OMOP was initially set up to support observational research and closed world data but many of us are trying to use it to make our local hospital data accessible for the development of diagnostic and predictive AI models where we need to set up positive and negative cohorts for training. At the same time we want to support as yet undefined observational research questions.
There are a few of areas where a mismatch between these use cases seems to lead to different ways of doing ETL. In particular, I’d be interested to hear more opinions on some points related to AI and imaging.
- The use of negation- I understand why for observational studies it is only the presence of a condition or result that counts, but as has been pointed out in other posts, for areas such as pathology and radiology it is important to know that something was looked for but not found. Using question/answer pairs is a natural way of dealing with this, but atlas and other analysis tools are not set up well to exploit this structure. Should we create duplicate records for the positive findings - one using the QA structure and the other using a conventional omop approach?
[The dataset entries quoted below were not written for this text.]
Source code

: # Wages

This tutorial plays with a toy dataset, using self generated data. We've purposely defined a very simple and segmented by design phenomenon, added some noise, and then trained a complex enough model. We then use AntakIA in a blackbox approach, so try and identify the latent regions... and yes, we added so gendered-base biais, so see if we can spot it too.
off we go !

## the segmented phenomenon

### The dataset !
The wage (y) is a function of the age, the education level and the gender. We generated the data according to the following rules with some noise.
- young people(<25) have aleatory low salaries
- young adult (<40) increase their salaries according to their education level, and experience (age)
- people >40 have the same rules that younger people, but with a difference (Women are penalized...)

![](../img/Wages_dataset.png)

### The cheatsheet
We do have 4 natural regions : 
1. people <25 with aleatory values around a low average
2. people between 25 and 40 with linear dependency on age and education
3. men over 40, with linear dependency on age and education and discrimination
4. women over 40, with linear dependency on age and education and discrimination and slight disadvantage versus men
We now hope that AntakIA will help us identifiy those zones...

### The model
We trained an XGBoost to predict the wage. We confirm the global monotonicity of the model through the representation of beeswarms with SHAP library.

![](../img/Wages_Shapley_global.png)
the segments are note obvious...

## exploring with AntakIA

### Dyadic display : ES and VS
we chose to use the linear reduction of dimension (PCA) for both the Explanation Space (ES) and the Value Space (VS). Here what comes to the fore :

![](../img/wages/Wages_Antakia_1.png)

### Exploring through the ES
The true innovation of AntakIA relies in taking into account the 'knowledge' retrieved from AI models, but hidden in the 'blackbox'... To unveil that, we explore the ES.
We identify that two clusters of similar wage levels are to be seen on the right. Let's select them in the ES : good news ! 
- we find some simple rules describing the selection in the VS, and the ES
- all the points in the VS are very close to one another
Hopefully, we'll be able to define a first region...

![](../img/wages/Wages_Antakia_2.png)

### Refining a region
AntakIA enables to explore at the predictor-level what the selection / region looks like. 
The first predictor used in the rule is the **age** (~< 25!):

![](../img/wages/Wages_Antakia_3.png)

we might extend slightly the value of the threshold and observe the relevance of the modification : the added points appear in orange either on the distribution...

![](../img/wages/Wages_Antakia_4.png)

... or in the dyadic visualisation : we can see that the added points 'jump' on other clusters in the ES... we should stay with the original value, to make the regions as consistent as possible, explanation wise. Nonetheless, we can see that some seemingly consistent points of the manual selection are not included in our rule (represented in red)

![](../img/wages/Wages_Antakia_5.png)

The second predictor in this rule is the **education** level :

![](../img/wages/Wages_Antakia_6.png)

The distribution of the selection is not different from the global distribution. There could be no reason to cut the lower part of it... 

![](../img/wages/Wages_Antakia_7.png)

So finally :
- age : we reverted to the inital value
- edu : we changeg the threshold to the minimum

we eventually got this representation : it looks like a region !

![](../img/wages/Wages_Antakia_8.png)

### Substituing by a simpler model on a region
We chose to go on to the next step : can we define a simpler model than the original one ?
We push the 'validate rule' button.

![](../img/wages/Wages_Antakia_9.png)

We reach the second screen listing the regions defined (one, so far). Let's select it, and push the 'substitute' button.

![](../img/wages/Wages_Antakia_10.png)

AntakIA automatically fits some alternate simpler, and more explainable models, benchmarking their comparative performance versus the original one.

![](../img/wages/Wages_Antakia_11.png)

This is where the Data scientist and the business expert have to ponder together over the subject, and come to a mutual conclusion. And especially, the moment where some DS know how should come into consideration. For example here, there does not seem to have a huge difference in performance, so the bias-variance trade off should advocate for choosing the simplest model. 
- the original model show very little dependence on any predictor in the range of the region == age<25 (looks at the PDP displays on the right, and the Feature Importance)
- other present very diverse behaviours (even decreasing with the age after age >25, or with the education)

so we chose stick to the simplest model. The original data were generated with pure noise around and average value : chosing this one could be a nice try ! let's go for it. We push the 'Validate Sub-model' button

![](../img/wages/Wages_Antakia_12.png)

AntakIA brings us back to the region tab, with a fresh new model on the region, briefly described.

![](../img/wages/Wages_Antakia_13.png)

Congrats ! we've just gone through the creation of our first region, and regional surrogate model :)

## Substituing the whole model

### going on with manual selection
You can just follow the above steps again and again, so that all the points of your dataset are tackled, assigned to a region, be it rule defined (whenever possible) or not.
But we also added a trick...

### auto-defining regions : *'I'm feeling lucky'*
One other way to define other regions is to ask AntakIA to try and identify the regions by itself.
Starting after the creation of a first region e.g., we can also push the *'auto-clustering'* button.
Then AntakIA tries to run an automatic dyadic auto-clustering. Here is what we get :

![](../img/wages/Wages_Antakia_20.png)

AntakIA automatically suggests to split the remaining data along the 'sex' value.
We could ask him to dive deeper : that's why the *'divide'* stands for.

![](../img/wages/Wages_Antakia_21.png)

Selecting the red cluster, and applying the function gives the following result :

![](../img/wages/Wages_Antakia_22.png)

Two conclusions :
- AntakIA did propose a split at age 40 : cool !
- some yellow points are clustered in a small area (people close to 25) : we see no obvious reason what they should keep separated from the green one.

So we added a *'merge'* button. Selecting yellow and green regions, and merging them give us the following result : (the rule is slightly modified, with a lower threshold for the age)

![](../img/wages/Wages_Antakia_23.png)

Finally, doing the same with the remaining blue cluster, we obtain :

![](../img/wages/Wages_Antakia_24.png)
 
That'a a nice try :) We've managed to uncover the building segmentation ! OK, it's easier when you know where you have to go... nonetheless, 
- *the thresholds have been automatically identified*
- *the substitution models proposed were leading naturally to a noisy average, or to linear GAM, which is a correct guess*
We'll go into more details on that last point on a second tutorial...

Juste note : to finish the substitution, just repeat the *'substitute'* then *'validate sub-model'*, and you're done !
- A condition mentioned in a pathology or radiology report based on a single study may not carry the same degree of certainty as a condition entered into a registry where information from many sources will have been used to arrive at a diagnosis. In AI studies, we may be interested in cases where the condition suggested in one modality is subsequently modified after additional information is collected. Should all diagnoses be treated as conditions or is possible to differentiate between confirmed and possible conditions (observations?) How would we know the difference?
I realise that having specific use cases would be ideal but in our case we can’t tailor our ETL pipelines for specific project and I lean towards a more complete representation which may make it a little more involved to query. Is this going to render our OMOP implementation too non-standard for collaboraiton?